Aim of the exercise ▸
Set down every entry exactly as it stands, omitting any picture.

[Data — start]

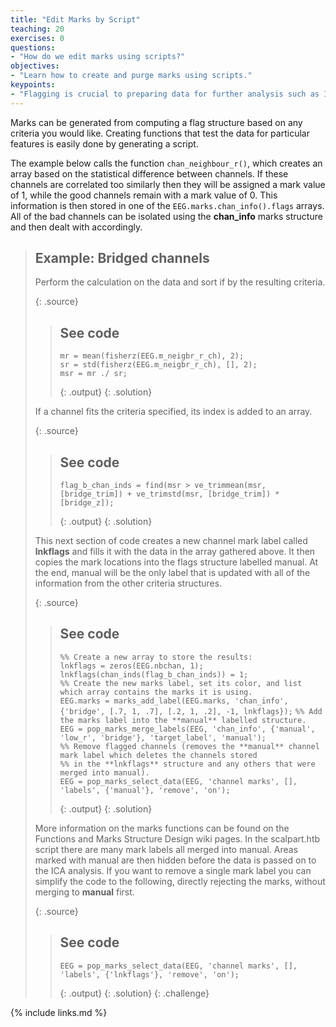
 ```yaml
---
title: "Edit Marks by Script"
teaching: 20
exercises: 0
questions:
- "How do we edit marks using scripts?"
objectives:
- "Learn how to create and purge marks using scripts."
keypoints:
- "Flagging is crucial to preparing data for further analysis such as ICA because you can remove the bad channel and time data for the ICA, but then return the flags once ICA is complete, thus retaining the original data."
---
```


Marks can be generated from computing a flag structure based on any criteria you would like. Creating functions that test the data for particular features is easily done by generating a script.

The example below calls the function `chan_neighbour_r()`, which creates an array based on the statistical difference between channels. If these channels are correlated too similarly then they will be assigned a mark value of 1, while the good channels remain with a mark value of 0. This information is then stored in one of the `EEG.marks.chan_info().flags` arrays. All of the bad channels can be isolated using the **chan_info** marks structure and then dealt with accordingly.

> ## Example: Bridged channels
>
> Perform the calculation on the data and sort if by the resulting criteria.
>
> {: .source}
>
> > ## See code
> >   
> > `mr = mean(fisherz(EEG.m_neigbr_r_ch), 2);`  
> > `sr = std(fisherz(EEG.m_neigbr_r_ch), [], 2);`  
> > `msr = mr ./ sr;`  
> >
> > {: .output}
> {: .solution}
>
> If a channel fits the criteria specified, its index is added to an array.
>
> {: .source}
>
> > ## See code
> >
> > `flag_b_chan_inds = find(msr > ve_trimmean(msr, [bridge_trim]) + ve_trimstd(msr, [bridge_trim]) * [bridge_z]);`  
> >
> > {: .output}
> {: .solution}
>
> This next section of code creates a new channel mark label called **lnkflags** and fills it with the data in the array gathered above. It then copies the mark locations into the flags structure labelled manual. At the end, manual will be the only label that is updated with all of the information from the other criteria structures.
>
> {: .source}
>
> > ## See code
> > 
> > `%% Create a new array to store the results:`  
> > `lnkflags = zeros(EEG.nbchan, 1);`  
> > `lnkflags(chan_inds(flag_b_chan_inds)) = 1;`  
> > `%% Create the new marks label, set its color, and list which array contains the marks it is using.`  
> > `EEG.marks = marks_add_label(EEG.marks, 'chan_info', {'bridge', [.7, 1, .7], [.2, 1, .2], -1, lnkflags});`
> > `%% Add the marks label into the **manual** labelled structure.`  
> > `EEG = pop_marks_merge_labels(EEG, 'chan_info', {'manual', 'low_r', 'bridge'}, 'target_label', 'manual');`  
> > `%% Remove flagged channels (removes the **manual** channel mark label which deletes the channels stored`   
> > `%% in the **lnkflags** structure and any others that were merged into manual).`  
> > `EEG = pop_marks_select_data(EEG, 'channel marks', [], 'labels', {'manual'}, 'remove', 'on');`
> >
> > {: .output}
> {: .solution}
>
> More information on the marks functions can be found on the Functions and Marks Structure Design wiki pages. In the scalpart.htb script there are many mark labels all merged into manual. Areas marked with manual are then hidden before the data is passed on to the ICA analysis. If you want to remove a single mark label you can simplify the code to the following, directly rejecting the marks, without merging to **manual** first.
>
> {: .source}
>
> > ## See code
> >
> > `EEG = pop_marks_select_data(EEG, 'channel marks', [], 'labels', {'lnkflags'}, 'remove', 'on');`
> >
> > {: .output}
> {: .solution}
{: .challenge} 

{% include links.md %}

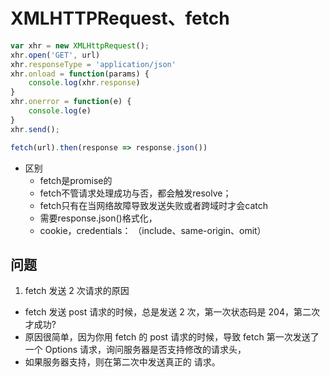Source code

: 
# XMLHTTPRequest、fetch
```js
var xhr = new XMLHttpRequest();
xhr.open('GET', url)
xhr.responseType = 'application/json'
xhr.onload = function(params) {
	console.log(xhr.response)
}
xhr.onerror = function(e) {
	console.log(e)
}
xhr.send();

fetch(url).then(response => response.json())
```
- 区别
  - fetch是promise的
  - fetch不管请求处理成功与否，都会触发resolve；
  - fetch只有在当网络故障导致发送失败或者跨域时才会catch
  - 需要response.json()格式化，
  - cookie，credentials： （include、same-origin、omit）

## 问题
1. fetch 发送 2 次请求的原因
- fetch 发送 post 请求的时候，总是发送 2 次，第一次状态码是 204，第二次才成功? 
- 原因很简单，因为你用 fetch 的 post 请求的时候，导致 fetch 第一次发送了一个 Options 请求，询问服务器是否支持修改的请求头，
- 如果服务器支持，则在第二次中发送真正的 请求。

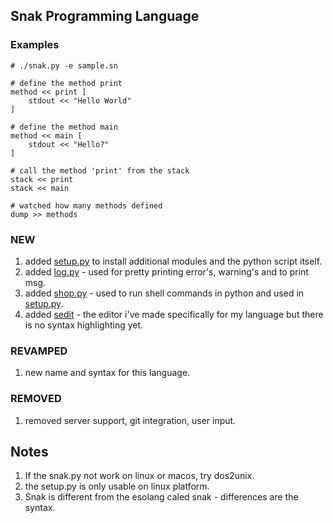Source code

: ## Snak Programming Language  


### Examples
```sn
# ./snak.py -e sample.sn

# define the method print
method << print [
    stdout << "Hello World"
]

# define the method main
method << main [
    stdout << "Hello?"
]

# call the method 'print' from the stack
stack << print
stack << main

# watched how many methods defined
dump >> methods

```

### NEW
1. added [setup.py](./setup.py) to install additional modules and the python script itself.
2. added [log.py](./scripts/log.py) - used for pretty printing error's, warning's and to print msg.
3. added [shop.py](./scripts/shop.py) - used to run shell commands in python and used in [setup.py](./setup.py).
4. added [sedit](./sedit) - the editor i've made specifically for my language but there is no syntax highlighting yet.

### REVAMPED
1. new name and syntax for this language.

### REMOVED
1. removed server support, git integration, user input.

## Notes
1. If the snak.py not work on linux or macos, try dos2unix.
2. the setup.py is only usable on linux platform.
3. Snak is different from the esolang caled snak - differences are the syntax.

[Data — finish]

Solved problem ▸
 ```yaml
---
title: "Edit Marks by Script"
teaching: 20
exercises: 0
questions:
- "How do we edit marks using scripts?"
objectives:
- "Learn how to create and purge marks using scripts."
keypoints:
- "Flagging is crucial to preparing data for further analysis such as ICA because you can remove the bad channel and time data for the ICA, but then return the flags once ICA is complete, thus retaining the original data."
---
```


Marks can be generated from computing a flag structure based on any criteria you would like. Creating functions that test the data for particular features is easily done by generating a script.

The example below calls the function `chan_neighbour_r()`, which creates an array based on the statistical difference between channels. If these channels are correlated too similarly then they will be assigned a mark value of 1, while the good channels remain with a mark value of 0. This information is then stored in one of the `EEG.marks.chan_info().flags` arrays. All of the bad channels can be isolated using the **chan_info** marks structure and then dealt with accordingly.

> ## Example: Bridged channels
>
> Perform the calculation on the data and sort if by the resulting criteria.
>
> {: .source}
>
> > ## See code
> >   
> > `mr = mean(fisherz(EEG.m_neigbr_r_ch), 2);`  
> > `sr = std(fisherz(EEG.m_neigbr_r_ch), [], 2);`  
> > `msr = mr ./ sr;`  
> >
> > {: .output}
> {: .solution}
>
> If a channel fits the criteria specified, its index is added to an array.
>
> {: .source}
>
> > ## See code
> >
> > `flag_b_chan_inds = find(msr > ve_trimmean(msr, [bridge_trim]) + ve_trimstd(msr, [bridge_trim]) * [bridge_z]);`  
> >
> > {: .output}
> {: .solution}
>
> This next section of code creates a new channel mark label called **lnkflags** and fills it with the data in the array gathered above. It then copies the mark locations into the flags structure labelled manual. At the end, manual will be the only label that is updated with all of the information from the other criteria structures.
>
> {: .source}
>
> > ## See code
> > 
> > `%% Create a new array to store the results:`  
> > `lnkflags = zeros(EEG.nbchan, 1);`  
> > `lnkflags(chan_inds(flag_b_chan_inds)) = 1;`  
> > `%% Create the new marks label, set its color, and list which array contains the marks it is using.`  
> > `EEG.marks = marks_add_label(EEG.marks, 'chan_info', {'bridge', [.7, 1, .7], [.2, 1, .2], -1, lnkflags});`
> > `%% Add the marks label into the **manual** labelled structure.`  
> > `EEG = pop_marks_merge_labels(EEG, 'chan_info', {'manual', 'low_r', 'bridge'}, 'target_label', 'manual');`  
> > `%% Remove flagged channels (removes the **manual** channel mark label which deletes the channels stored`   
> > `%% in the **lnkflags** structure and any others that were merged into manual).`  
> > `EEG = pop_marks_select_data(EEG, 'channel marks', [], 'labels', {'manual'}, 'remove', 'on');`
> >
> > {: .output}
> {: .solution}
>
> More information on the marks functions can be found on the Functions and Marks Structure Design wiki pages. In the scalpart.htb script there are many mark labels all merged into manual. Areas marked with manual are then hidden before the data is passed on to the ICA analysis. If you want to remove a single mark label you can simplify the code to the following, directly rejecting the marks, without merging to **manual** first.
>
> {: .source}
>
> > ## See code
> >
> > `EEG = pop_marks_select_data(EEG, 'channel marks', [], 'labels', {'lnkflags'}, 'remove', 'on');`
> >
> > {: .output}
> {: .solution}
{: .challenge} 

{% include links.md %}

Source code

: 
# XMLHTTPRequest、fetch
```js
var xhr = new XMLHttpRequest();
xhr.open('GET', url)
xhr.responseType = 'application/json'
xhr.onload = function(params) {
	console.log(xhr.response)
}
xhr.onerror = function(e) {
	console.log(e)
}
xhr.send();

fetch(url).then(response => response.json())
```
- 区别
  - fetch是promise的
  - fetch不管请求处理成功与否，都会触发resolve；
  - fetch只有在当网络故障导致发送失败或者跨域时才会catch
  - 需要response.json()格式化，
  - cookie，credentials： （include、same-origin、omit）

## 问题
1. fetch 发送 2 次请求的原因
- fetch 发送 post 请求的时候，总是发送 2 次，第一次状态码是 204，第二次才成功? 
- 原因很简单，因为你用 fetch 的 post 请求的时候，导致 fetch 第一次发送了一个 Options 请求，询问服务器是否支持修改的请求头，
- 如果服务器支持，则在第二次中发送真正的 请求。

Source code

: ## Snak Programming Language  


### Examples
```sn
# ./snak.py -e sample.sn

# define the method print
method << print [
    stdout << "Hello World"
]

# define the method main
method << main [
    stdout << "Hello?"
]

# call the method 'print' from the stack
stack << print
stack << main

# watched how many methods defined
dump >> methods

```

### NEW
1. added [setup.py](./setup.py) to install additional modules and the python script itself.
2. added [log.py](./scripts/log.py) - used for pretty printing error's, warning's and to print msg.
3. added [shop.py](./scripts/shop.py) - used to run shell commands in python and used in [setup.py](./setup.py).
4. added [sedit](./sedit) - the editor i've made specifically for my language but there is no syntax highlighting yet.

### REVAMPED
1. new name and syntax for this language.

### REMOVED
1. removed server support, git integration, user input.

## Notes
1. If the snak.py not work on linux or macos, try dos2unix.
2. the setup.py is only usable on linux platform.
3. Snak is different from the esolang caled snak - differences are the syntax.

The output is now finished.